Egypt’s political crisis stemmed from external economic shocks. It faces no external threats, and only minor and ultimately managable internal threats from Islamic radicals including elements of al-Qaeda. Although Egypt fought three wars with Israel from 1947 through 1973, a cold peace with the Jewish state has held firm for nearly four decades, and there is no conceivable scenario under which Jerusalem would seek conflict with Cairo. The radical Hamas government in Gaza represents a prospective haven for terrorists and a source of weapons, but the Egyptian military has shown itself fully capable of controlling its common border with the Palestinian rump state. Although the use of Nile water is the source of a running dispute with Ethiopia, it is far below the level of a prospective casus belli. Egypt’s neighbors (Libya, Sudan) are too weak to engage Egypt militarily. Egypt’s military budget is several times the combined spending of its neighbors excluding Israel, and its air force flies 216 F-16s.

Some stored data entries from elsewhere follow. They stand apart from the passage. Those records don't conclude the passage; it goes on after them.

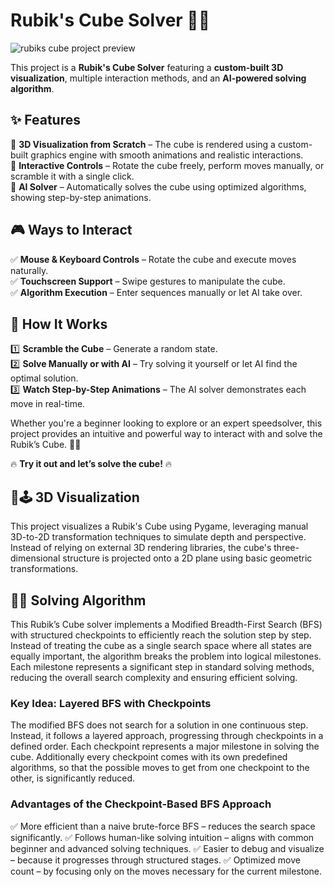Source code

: # Rubik's Cube Solver 🎲🔄  
![rubiks cube project preview](https://github.com/user-attachments/assets/a4b9ec1e-f684-4547-bf3c-1956d3ecb37f)

This project is a **Rubik's Cube Solver** featuring a **custom-built 3D visualization**, multiple interaction methods, and an **AI-powered solving algorithm**.  

## ✨ Features  

🔹 **3D Visualization from Scratch** – The cube is rendered using a custom-built graphics engine with smooth animations and realistic interactions.  
🔹 **Interactive Controls** – Rotate the cube freely, perform moves manually, or scramble it with a single click.  
🔹 **AI Solver** – Automatically solves the cube using optimized algorithms, showing step-by-step animations.  

## 🎮 Ways to Interact  

✅ **Mouse & Keyboard Controls** – Rotate the cube and execute moves naturally.  
✅ **Touchscreen Support** – Swipe gestures to manipulate the cube.  
✅ **Algorithm Execution** – Enter sequences manually or let AI take over.  

## 🚀 How It Works  

1️⃣ **Scramble the Cube** – Generate a random state.  
2️⃣ **Solve Manually or with AI** – Try solving it yourself or let AI find the optimal solution.  
3️⃣ **Watch Step-by-Step Animations** – The AI solver demonstrates each move in real-time.  

Whether you're a beginner looking to explore or an expert speedsolver, this project provides an intuitive and powerful way to interact with and solve the Rubik’s Cube. 🧩🎯  

🔥 **Try it out and let’s solve the cube!** 🔥

## 🎨🕹️ 3D Visualization
This project visualizes a Rubik's Cube using Pygame, leveraging manual 3D-to-2D transformation techniques to simulate depth and perspective. Instead of relying on external 3D rendering libraries, the cube's three-dimensional structure is projected onto a 2D plane using basic geometric transformations.

## 🤖🧩 Solving Algorithm
This Rubik’s Cube solver implements a Modified Breadth-First Search (BFS) with structured checkpoints to efficiently reach the solution step by step. Instead of treating the cube as a single search space where all states are equally important, the algorithm breaks the problem into logical milestones. Each milestone represents a significant step in standard solving methods, reducing the overall search complexity and ensuring efficient solving.

### Key Idea: Layered BFS with Checkpoints
The modified BFS does not search for a solution in one continuous step. Instead, it follows a layered approach, progressing through checkpoints in a defined order. Each checkpoint represents a major milestone in solving the cube. Additionally every checkpoint comes with its own predefined algorithms, so that the possible moves to get from one checkpoint to the other, is significantly reduced.

### Advantages of the Checkpoint-Based BFS Approach
✅ More efficient than a naive brute-force BFS – reduces the search space significantly.
✅ Follows human-like solving intuition – aligns with common beginner and advanced solving techniques.
✅ Easier to debug and visualize – because it progresses through structured stages.
✅ Optimized move count – by focusing only on the moves necessary for the current milestone.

Egypt and its Neighbors: Armed Forces Comparison
Egypt is a unique, standalone case of a country unburdened by external threats and comfortable in its alliances (with the United States and the Sunni Arab world) whose civic life was undermined by the consequences of economic backwardness in a changing world economy. Its military exists less to defend the country than to impose social order from the top.
It is a banana republic without the bananas. Once the breadbasket of the Mediterranean, it imports half its caloric consumption. It ranks 118th among the world’s nations in Transparency International’s Corruption Perceptions Index. After sixty-two years in power, the country’s military rulers own 30% of its economy. Most of the country remains locked in the premodern world of traditional society characterized by illiteracy, genital mutiliation and consanguineous marriages. It is a horrible example of how socialism and cultural backwardness can push an economy past the point of no return, such that no policy remedy can reverse the deterioration through the actions of domestic economic factors. The country came to the brink of starvation during the first months of 2013 and survives as of this writing on a subsidy from Arab oil states of about $15 billion a year.
Because Egypt’s economic problems are so intractable the likelihood is that the crisis will deepen over time. Egypt’s military will succeed in crushing the Muslim Brotherhood as an organized force, but elements of the Brotherhood as well as overtly terrorist organizations will remain active and seek opportunity to destabilize the military government. Egypt’s allies among Sunni states in the Persian Gulf will maintain an economic subsidy sufficient to avert outright starvation for the time being, because the Sunni states seek unity against the threat posed by Iran and its Shi’ite allies in Syria and Lebanon. Such a subsidy cannot last forever, and Egypt’s medium-term prospects for stability are poor.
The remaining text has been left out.